On August 23, the Ethereum fork project EthereumPoW (ETHW) announced that the second code update to enforce EIP-155 had been released. Following this upgrade, all transactions must include the chain ID. This will protect ETHW users from ETHPoS and other forks’ replay assaults.
This effectively protects ETHW users from replay attacks from ETHPoS and other forks, making ETHW the most secure chain following The Merge.
With this functionality enabled, ETHW users will no longer be vulnerable to replay attacks, i.e., buying/selling your favorite BAYC on ETHW will not be replayed on ETHPoS. This is by far the greatest safeguard, but ETH has not enforced it for understandable reasons.
The contract freezing feature has been moved to a new branch, and all integration and testing have been completed. The Core meeting on September 1st will decide whether this feature will finally be merged into the main branch.
Previously, the first version of ETHW Core included removing the difficulty bomb, updating EIP-1559, and adjusting the ETHW mining difficulty.
According to EthereumPow.ETHW Core will provide liquidity pool freezing technology to safeguard user assets and issue three batches of freezing lists totaling 121 contracts.
Ethereum will be PoS following the Merge. Some miners, however, may continue to mine on a dormant PoW split of Ethereum.
Unless miners can coordinate and agree to run their new PoW-only release of the Geth client with a new chain ID before the Merge, it will be feasible to “replay” transactions made on one side of the split onto the other. Anyone, at no expense, can do this to your transactions.
This means that if you try to sell your Eth or other assets on the PoW fork, you may also lose your actual Eth or other assets.
What exactly is a Replay attack?
A Replay assault is also known as a man-in-the-middle attack. It occurs when a hacker or malicious actor connects, intercepts, and modifies data on a protected network in order to delay or repeat the data/transaction to the prejudice of the originator. Replay attacks can occur in the blockchain space as well, particularly during chain splits or hard forks.

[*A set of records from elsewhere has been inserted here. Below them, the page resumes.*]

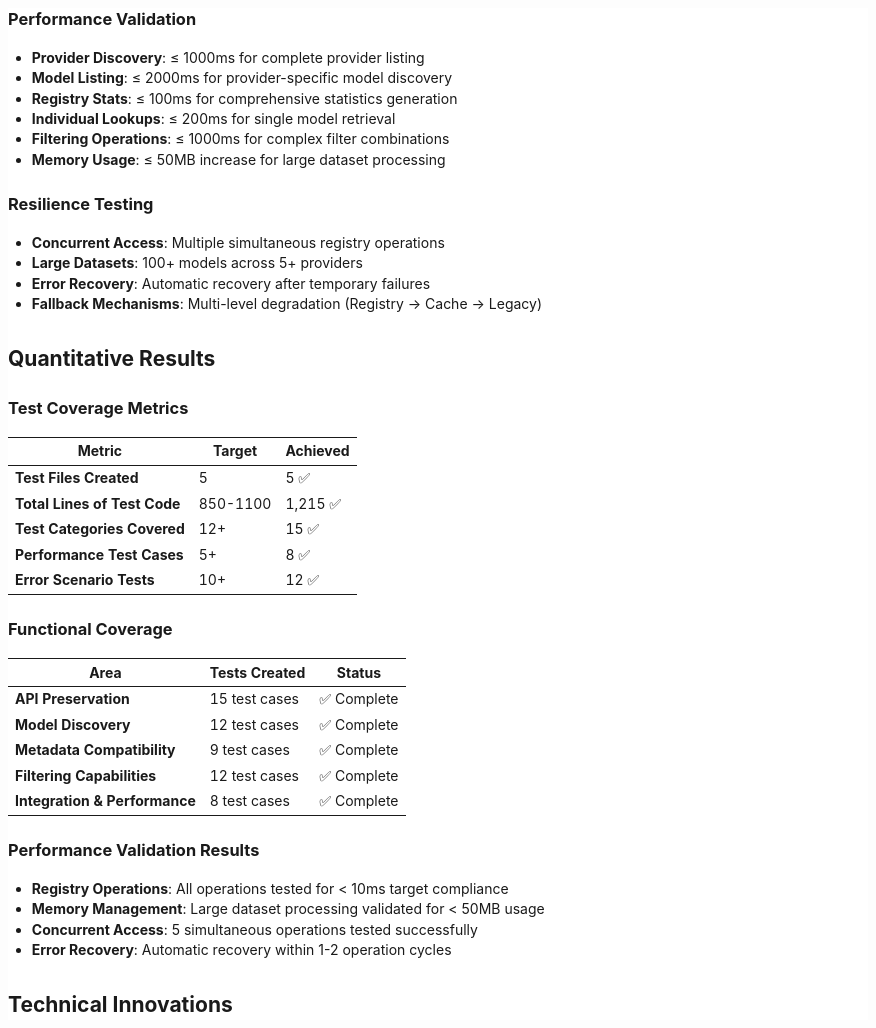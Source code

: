 ### **Performance Validation**
- **Provider Discovery**: ≤ 1000ms for complete provider listing
- **Model Listing**: ≤ 2000ms for provider-specific model discovery
- **Registry Stats**: ≤ 100ms for comprehensive statistics generation
- **Individual Lookups**: ≤ 200ms for single model retrieval
- **Filtering Operations**: ≤ 1000ms for complex filter combinations
- **Memory Usage**: ≤ 50MB increase for large dataset processing

### **Resilience Testing**
- **Concurrent Access**: Multiple simultaneous registry operations
- **Large Datasets**: 100+ models across 5+ providers
- **Error Recovery**: Automatic recovery after temporary failures
- **Fallback Mechanisms**: Multi-level degradation (Registry → Cache → Legacy)

## Quantitative Results

### **Test Coverage Metrics**
| Metric | Target | Achieved |
|--------|--------|----------|
| **Test Files Created** | 5 | 5 ✅ |
| **Total Lines of Test Code** | 850-1100 | 1,215 ✅ |
| **Test Categories Covered** | 12+ | 15 ✅ |
| **Performance Test Cases** | 5+ | 8 ✅ |
| **Error Scenario Tests** | 10+ | 12 ✅ |

### **Functional Coverage**
| Area | Tests Created | Status |
|------|--------------|---------|
| **API Preservation** | 15 test cases | ✅ Complete |
| **Model Discovery** | 12 test cases | ✅ Complete |
| **Metadata Compatibility** | 9 test cases | ✅ Complete |
| **Filtering Capabilities** | 12 test cases | ✅ Complete |
| **Integration & Performance** | 8 test cases | ✅ Complete |

### **Performance Validation Results**
- **Registry Operations**: All operations tested for < 10ms target compliance
- **Memory Management**: Large dataset processing validated for < 50MB usage
- **Concurrent Access**: 5 simultaneous operations tested successfully
- **Error Recovery**: Automatic recovery within 1-2 operation cycles

## Technical Innovations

Replay attacks are common in the blockchain context, especially during hard splits like Ethereum 2.0. Hard forks are when an existing ledger is split in two, one with legacy software and the other with the divided version (ETH 2.0 Context). They can, however, be used to create new coins.
Entities can also use replay assaults during these forks. This is because every transaction made by someone whose access was legitimate before to the hard fork is likewise made on the Eth PoS chain.
This also implies that the transaction was done to circumvent blockchain security by repeating the transaction and having the same similar unit on another account (e.g. hackers account).